Nothing has really changed on the server at all. We did temporarily lose access to the NFS mount a few days ago (where our cluster /home directory is exported from) but it was remounted. I don’t know if that’s what kicked off the issue. Occasionally if I retry the interactive app, the fill-in form will appear, I can appear to start a session then it disappears.

Something else is that when opening the shell access we are occasionally getting:

Load key “/home/testuser/.ssh/id_rsa”: Input/output error
Load key “/home/testuser/.ssh/id_ecdsa”: Input/output error

This is happening on all user accounts as well. If I close the shell access app and retry, it sometimes works immediately with the SSH key, sometimes back to the above error. We have our login node added in /etc/ssh/ssh_known_hosts on the ondemand server.

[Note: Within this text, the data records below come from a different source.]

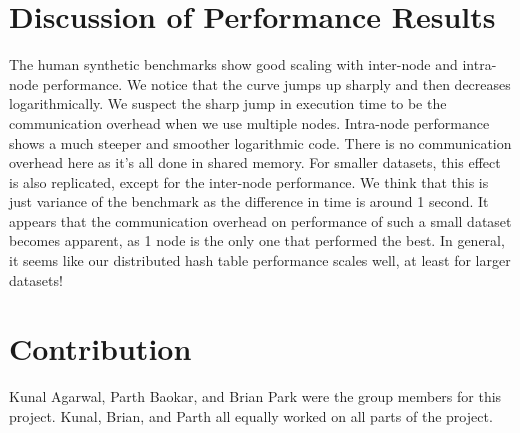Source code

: \documentclass{article}
\begin{document}
\section{Discussion of Performance Results}

The human synthetic benchmarks show good scaling with inter-node and intra-node performance. We notice that the curve jumps up sharply and then decreases logarithmically. We suspect the sharp jump in execution time to be the communication overhead when we use multiple nodes. Intra-node performance shows a much steeper and smoother logarithmic code. There is no communication overhead here as it’s all done in shared memory. For smaller datasets, this effect is also replicated, except for the inter-node performance. We think that this is just variance of the benchmark as the difference in time is around 1 second. It appears that the communication overhead on performance of such a small dataset becomes apparent, as 1 node is the only one that performed the best. In general, it seems like our distributed hash table performance scales well, at least for larger datasets!


\section{Contribution}
Kunal Agarwal, Parth Baokar, and Brian Park were the group members for this project. Kunal, Brian, and Parth all equally worked on all parts of the project.
\end{document}
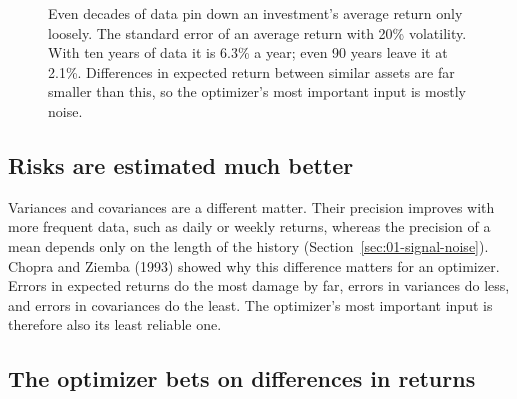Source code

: \begin{figure}[htbp]
\centering
{}
\caption{Even decades of data pin down an investment's average return only loosely. The standard error of an average return with 20\% volatility. With ten years of data it is 6.3\% a year; even 90 years leave it at 2.1\%. Differences in expected return between similar assets are far smaller than this, so the optimizer's most important input is mostly noise.}
\label{fig:12-se}
\end{figure}

\subsection{Risks are estimated much better}

Variances and covariances are a different matter. Their precision improves with more frequent data, such as daily or weekly returns, whereas the precision of a mean depends only on the length of the history (Section~\ref{sec:01-signal-noise}). Chopra and Ziemba (1993) showed why this difference matters for an optimizer. Errors in expected returns do the most damage by far, errors in variances do less, and errors in covariances do the least. The optimizer's most important input is therefore also its least reliable one.

\subsection{The optimizer bets on differences in returns}
\label{sec:12-worked}

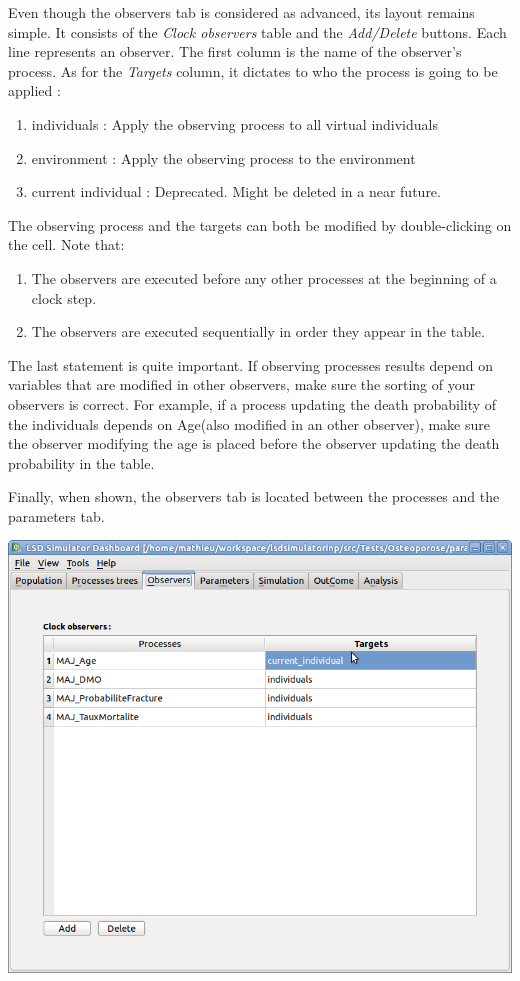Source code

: \documentclass[a4paper,11pt]{report}
\begin{document}
Even though the observers tab is considered as advanced, its layout remains simple. It consists of the \emph{Clock observers} table and the \emph{Add/Delete} buttons. Each line represents an observer. The first column is the name of the observer's process. As for the \emph{Targets} column, it dictates to who the process is going to be applied :
\begin{enumerate}
\item{individuals : }Apply the observing process to all virtual individuals
\item{environment : }Apply the observing process to the environment
\item{current individual : }Deprecated. Might be deleted in a near future. 
\end{enumerate}
The observing process and the targets can both be modified by double-clicking on the cell. Note that:
\begin{enumerate}
\item{The observers are executed before any other processes at the beginning of a clock step.}
\item{The observers are executed sequentially in order they appear in the table.}
\end{enumerate}
The last statement is quite important. If observing processes results depend on variables that are modified in other observers, make sure the sorting of your observers is correct. For example, if a process updating the death probability of the individuals depends on Age(also modified in an other observer), make sure the observer modifying the age is placed before the observer updating the death probability in the table.

Finally, when shown, the observers tab is located between the processes and the parameters tab.

\begin{center}
\includegraphics[scale=0.3]{Pictures/Observers/ObserversTab.png}
\label{fig:obsTab}
\end{center}
\end{document}
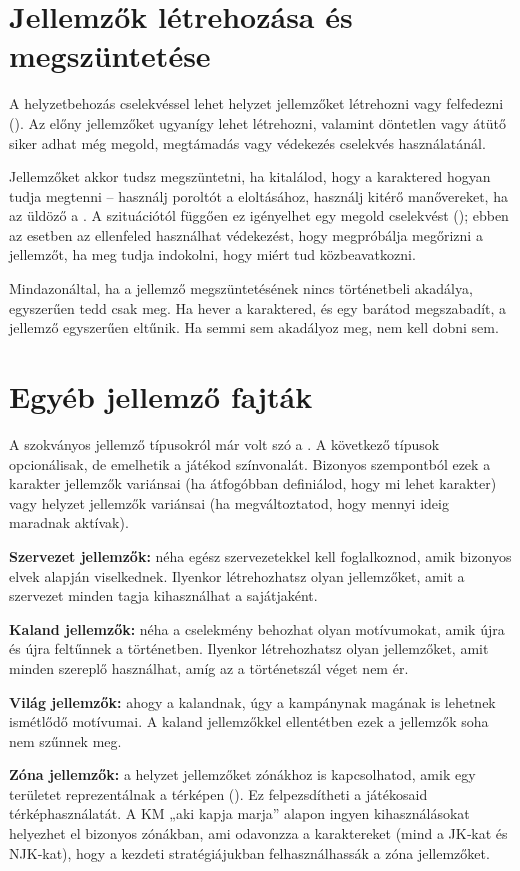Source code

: \section{Jellemzők létrehozása és megszüntetése}

A helyzetbehozás cselekvéssel lehet helyzet jellemzőket létrehozni vagy felfedezni (). Az előny jellemzőket ugyanígy lehet létrehozni, valamint döntetlen vagy átütő siker adhat még megold, megtámadás vagy védekezés cselekvés használatánál.

Jellemzőket akkor tudsz megszüntetni, ha kitalálod, hogy a karaktered hogyan tudja megtenni – használj poroltót a  eloltásához, használj kitérő manővereket, ha az üldöző a . A szituációtól függően ez igényelhet egy megold cselekvést (); ebben az esetben az ellenfeled használhat védekezést, hogy megpróbálja megőrizni a jellemzőt, ha meg tudja indokolni, hogy miért tud közbeavatkozni.

Mindazonáltal, ha a jellemző megszüntetésének nincs történetbeli akadálya, egyszerűen tedd csak meg. Ha  hever a karaktered, és egy barátod megszabadít, a jellemző egyszerűen eltűnik. Ha semmi sem akadályoz meg, nem kell dobni sem.

\section{Egyéb jellemző fajták}

A szokványos jellemző típusokról már volt szó a . A következő típusok opcionálisak, de emelhetik a játékod színvonalát. Bizonyos szempontból ezek a karakter jellemzők variánsai (ha átfogóbban definiálod, hogy mi lehet karakter) vagy helyzet jellemzők variánsai (ha megváltoztatod, hogy mennyi ideig maradnak aktívak).

\textbf{Szervezet jellemzők:} néha egész szervezetekkel kell foglalkoznod, amik bizonyos elvek alapján viselkednek. Ilyenkor létrehozhatsz olyan jellemzőket, amit a szervezet minden tagja kihasználhat a sajátjaként.

\textbf{Kaland jellemzők:} néha a cselekmény behozhat olyan motívumokat, amik újra és újra feltűnnek a történetben. Ilyenkor létrehozhatsz olyan jellemzőket, amit minden szereplő használhat, amíg az a történetszál véget nem ér.

\textbf{Világ jellemzők:} ahogy a kalandnak, úgy a kampánynak magának is lehetnek ismétlődő motívumai. A kaland jellemzőkkel ellentétben ezek a jellemzők soha nem szűnnek meg.

\textbf{Zóna jellemzők:} a helyzet jellemzőket zónákhoz is kapcsolhatod, amik egy területet reprezentálnak a térképen (). Ez felpezsdítheti a játékosaid térképhasználatát. A KM „aki kapja marja” alapon ingyen kihasználásokat helyezhet el bizonyos zónákban, ami odavonzza a karaktereket (mind a JK‑kat és NJK‑kat), hogy a kezdeti stratégiájukban felhasználhassák a zóna jellemzőket.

I notice when I cat these “affected” files on that NFS mount as root on the ondemand server I am sometimes getting input/output errors i.e.:

cat: id_rsa: Input/output error

Sounds like this is pointing to an NFS issue for whatever reason but we aren’t sure where to really start. Really appreciate any suggestions you can send our way.

You do have storage issues. What they are is hard to say, but from googing Input/output error linux and my own experience with it, it’s not fun.

Maybe you have actual bad blocks on your NFS or maybe you’re just having trouble syncing. You should probably find relevant things in dmesg, but it seems like you’ll have to reach out to your hardware folks to see what’s up with that storage device. A restart on the machine may even clear it all up?

@tdockendorf do you have any advice for input/output errors?

No advice other than what’s already been suggested. Checking “dmesg -T” would be where I start and also on the NFS server side to see if maybe there are underlying issues on that end too, if this a Linux NFS server.